Data preprocessing

We began our analysis with the CMU Movie Summary Corpus as our foundational dataset. To incorporate additional films, such as sequel collections, sequels, book adaptations, comic adaptations, and remakes, we utilized the TMDB dataset. Since the TMDB data lacked direct Wikipedia IDs, we scraped Wikipedia to obtain them for each TMDB movie. Armed with these IDs, we merged the TMDB data into the CMU dataset, linking existing entries and adding new films to expand our analysis. The following graph illustrates the varying sizes of the TMDB dataset, the CMU dataset, and the final filtered dataset after these integrations.

We see that the TMDB dataset is much more exhaustive than our database. We lose quite a lot of data points, but we were still able to recover a lot of movies. However, in the rest of the analysis, we will have to be careful when looking at data before 2010, which will be the data coming from the CMU dataset, and the data after, which comes from TMDB. In absolute value, we should be losing about half of the TMDB dataset if CMU was updated until 2023.

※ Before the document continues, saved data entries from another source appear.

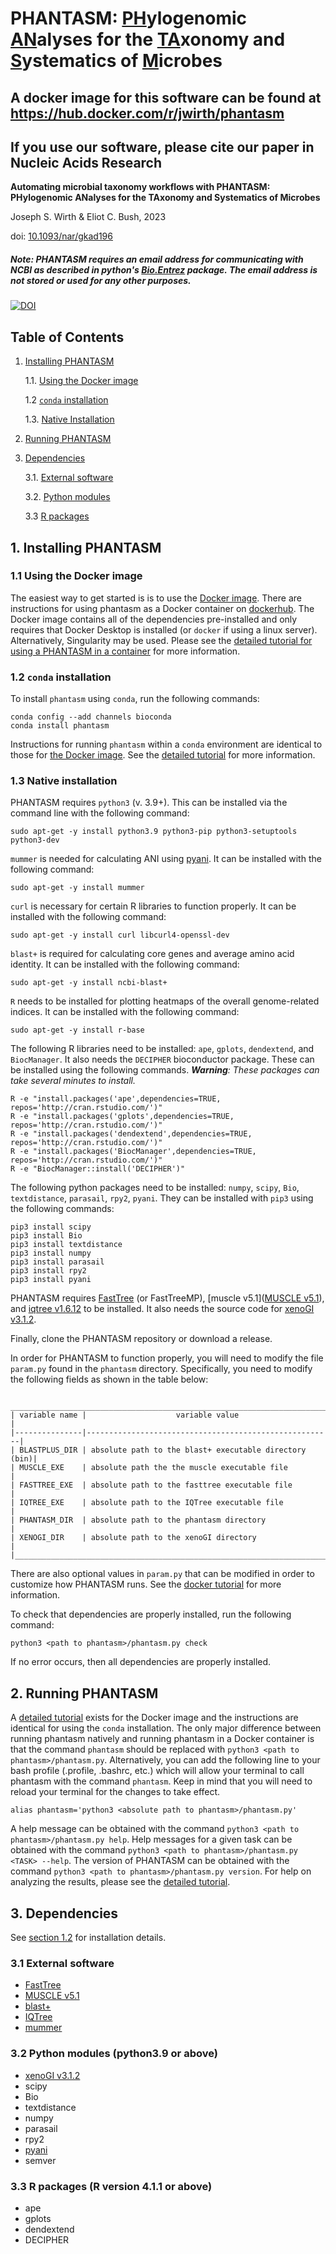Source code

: 
# PHANTASM: <ins>PH</ins>ylogenomic <ins>AN</ins>alyses for the <ins>TA</ins>xonomy and <ins>S</ins>ystematics of <ins>M</ins>icrobes

## A docker image for this software can be found at https://hub.docker.com/r/jwirth/phantasm

## If you use our software, please cite our paper in Nucleic Acids Research
**Automating microbial taxonomy workflows with PHANTASM: PHylogenomic ANalyses for the TAxonomy and Systematics of Microbes**

Joseph S. Wirth & Eliot C. Bush, 2023

doi: [10.1093/nar/gkad196](https://doi.org/10.1093/nar/gkad196)

##### Note: PHANTASM requires an email address for communicating with NCBI as described in python's [Bio.Entrez](https://biopython.org/docs/latest/api/Bio.Entrez.html) package. The email address is not stored or used for any other purposes.

[![DOI](https://zenodo.org/badge/457891194.svg)](https://zenodo.org/badge/latestdoi/457891194)

## Table of Contents
1. [Installing PHANTASM](#1-installing-phantasm)

    1.1. [Using the Docker image](#11-using-the-docker-image)

    1.2 [`conda` installation](#12-conda-installation)
    
    1.3. [Native Installation](#13-native-installation)
    
2. [Running PHANTASM](#2-running-phantasm)

3. [Dependencies](#3-dependencies)

    3.1. [External software](#31-external-software)
    
    3.2. [Python modules](#32-python-modules-python39-or-above)
    
    3.3 [R packages](#33-r-packages-r-version-411-or-above)

## 1. Installing PHANTASM
### 1.1 Using the Docker image
The easiest way to get started is is to use the [Docker image](https://hub.docker.com/r/jwirth/phantasm). There are instructions for using phantasm as a Docker container on [dockerhub](https://hub.docker.com/r/jwirth/phantasm). The Docker image contains all of the dependencies pre-installed and only requires that Docker Desktop is installed (or `docker` if using a linux server). Alternatively, Singularity may be used. Please see the [detailed tutorial for using a PHANTASM in a container](https://github.com/dr-joe-wirth/phantasm/blob/master/docker_build_files/README.md) for more information.


### 1.2 `conda` installation
To install `phantasm` using `conda`, run the following commands:

    conda config --add channels bioconda
    conda install phantasm

Instructions for running `phantasm` within a `conda` environment are identical to those for [the Docker image](#11-using-the-docker-image). See the [detailed tutorial](https://github.com/dr-joe-wirth/phantasm/blob/master/docker_build_files/README.md) for more information.


### 1.3 Native installation
PHANTASM requires `python3` (v. 3.9+). This can be installed via the command line with the following command:

    sudo apt-get -y install python3.9 python3-pip python3-setuptools python3-dev
          
`mummer` is needed for calculating ANI using [pyani](https://github.com/widdowquinn/pyani). It can be installed with the following command:

    sudo apt-get -y install mummer

`curl` is necessary for certain R libraries to function properly. It can be installed with the following command:

    sudo apt-get -y install curl libcurl4-openssl-dev

`blast+` is required for calculating core genes and average amino acid identity. It can be installed with the following command:

    sudo apt-get -y install ncbi-blast+

`R` needs to be installed for plotting heatmaps of the overall genome-related indices. It can be installed with the following command:

    sudo apt-get -y install r-base

The following R libraries need to be installed: `ape`, `gplots`, `dendextend`, and `BiocManager`. It also needs the `DECIPHER` bioconductor package. These can be installed using the following commands. _**Warning**: These packages can take several minutes to install._

    R -e "install.packages('ape',dependencies=TRUE, repos='http://cran.rstudio.com/')"
    R -e "install.packages('gplots',dependencies=TRUE, repos='http://cran.rstudio.com/')"
    R -e "install.packages('dendextend',dependencies=TRUE, repos='http://cran.rstudio.com/')"
    R -e "install.packages('BiocManager',dependencies=TRUE, repos='http://cran.rstudio.com/')"
    R -e "BiocManager::install('DECIPHER')"

The following python packages need to be installed: `numpy`, `scipy`, `Bio`, `textdistance`, `parasail`, `rpy2`, `pyani`. They can be installed with `pip3` using the following commands:

    pip3 install scipy
    pip3 install Bio
    pip3 install textdistance
    pip3 install numpy
    pip3 install parasail
    pip3 install rpy2
    pip3 install pyani

PHANTASM requires [FastTree](https://www.microbesonline.org/fasttree/) (or FastTreeMP), [muscle v5.1]([MUSCLE v5.1](https://github.com/rcedgar/muscle/releases/tag/5.1.0)), and [iqtree v1.6.12](http://www.iqtree.org/#download) to be installed. It also needs the source code for [xenoGI v3.1.2](https://github.com/dr-joe-wirth/xenoGI/releases/tag/v3.1.2).

Finally, clone the PHANTASM repository or download a release.

In order for PHANTASM to function properly, you will need to modify the file `param.py` found in the `phantasm` directory. Specifically, you need to modify the following fields as shown in the table below:

     _______________________________________________________________________
    | variable name |                    variable value                     |
    |---------------|-------------------------------------------------------|
    | BLASTPLUS_DIR | absolute path to the blast+ executable directory (bin)|
    | MUSCLE_EXE    | absolute path the the muscle executable file          |
    | FASTTREE_EXE  | absolute path to the fasttree executable file         |
    | IQTREE_EXE    | absolute path to the IQTree executable file           |
    | PHANTASM_DIR  | absolute path to the phantasm directory               |
    | XENOGI_DIR    | absolute path to the xenoGI directory                 |
    |_______________________________________________________________________|

There are also optional values in `param.py` that can be modified in order to customize how PHANTASM runs. See the [docker tutorial](https://github.com/dr-joe-wirth/phantasm/blob/master/docker_build_files/README.md#22-modifying-phantasms-settings-optional) for more information.

To check that dependencies are properly installed, run the following command:

    python3 <path to phantasm>/phantasm.py check

If no error occurs, then all dependencies are properly installed.


## 2. Running PHANTASM
A [detailed tutorial](https://github.com/dr-joe-wirth/phantasm/blob/master/docker_build_files/README.md#3-running-phantasm) exists for the Docker image and the instructions are identical for using the `conda` installation. The only major difference between running phantasm natively and running phantasm in a Docker container is that the command `phantasm` should be replaced with `python3 <path to phantasm>/phantasm.py`. Alternatively, you can add the following line to your bash profile (.profile, .bashrc, etc.) which will allow your terminal to call phantasm with the command `phantasm`. Keep in mind that you will need to reload your terminal for the changes to take effect.

    alias phantasm='python3 <absolute path to phantasm>/phantasm.py'

A help message can be obtained with the command `python3 <path to phantasm>/phantasm.py help`. Help messages for a given task can be obtained with the command `python3 <path to phantasm>/phantasm.py <TASK> --help`. The version of PHANTASM can be obtained with the command `python3 <path to phantasm>/phantasm.py version`. For help on analyzing the results, please see the [detailed tutorial](https://github.com/dr-joe-wirth/phantasm/blob/master/docker_build_files/README.md#4-analyzing-the-results).

## 3. Dependencies
See [section 1.2](#12-native-installation) for installation details.

### 3.1 External software
  * [FastTree](http://www.microbesonline.org/fasttree/)
  * [MUSCLE v5.1](https://github.com/rcedgar/muscle/releases/tag/5.1.0)
  * [blast+](https://blast.ncbi.nlm.nih.gov/Blast.cgi?PAGE_TYPE=BlastDocs&DOC_TYPE=Download)
  * [IQTree](http://www.iqtree.org/#download)
  * [mummer](https://github.com/mummer4/mummer)

### 3.2 Python modules (python3.9 or above)
  * [xenoGI v3.1.2](https://github.com/dr-joe-wirth/xenoGI/releases/tag/v3.1.2)
  * scipy
  * Bio
  * textdistance
  * numpy
  * parasail
  * rpy2
  * [pyani](https://github.com/widdowquinn/pyani)
  * semver

### 3.3 R packages (R version 4.1.1 or above)
  * ape
  * gplots
  * dendextend
  * DECIPHER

To complement the previous one, the following graph shows how many movies were lost during data cleaning. The scale isn’t too large, but it’s always disappointing to lose some data. Most of the movies lost were from made in the 1980s. From a look at the data, it is mostly niche movies that were lost, but some important movies were missing, so this can explain gaps of movies that you are looking for. The extrapolation of movies that should be lost if CMU was updated until 2023 could be estimated at around a fifth of the TMDB dataset.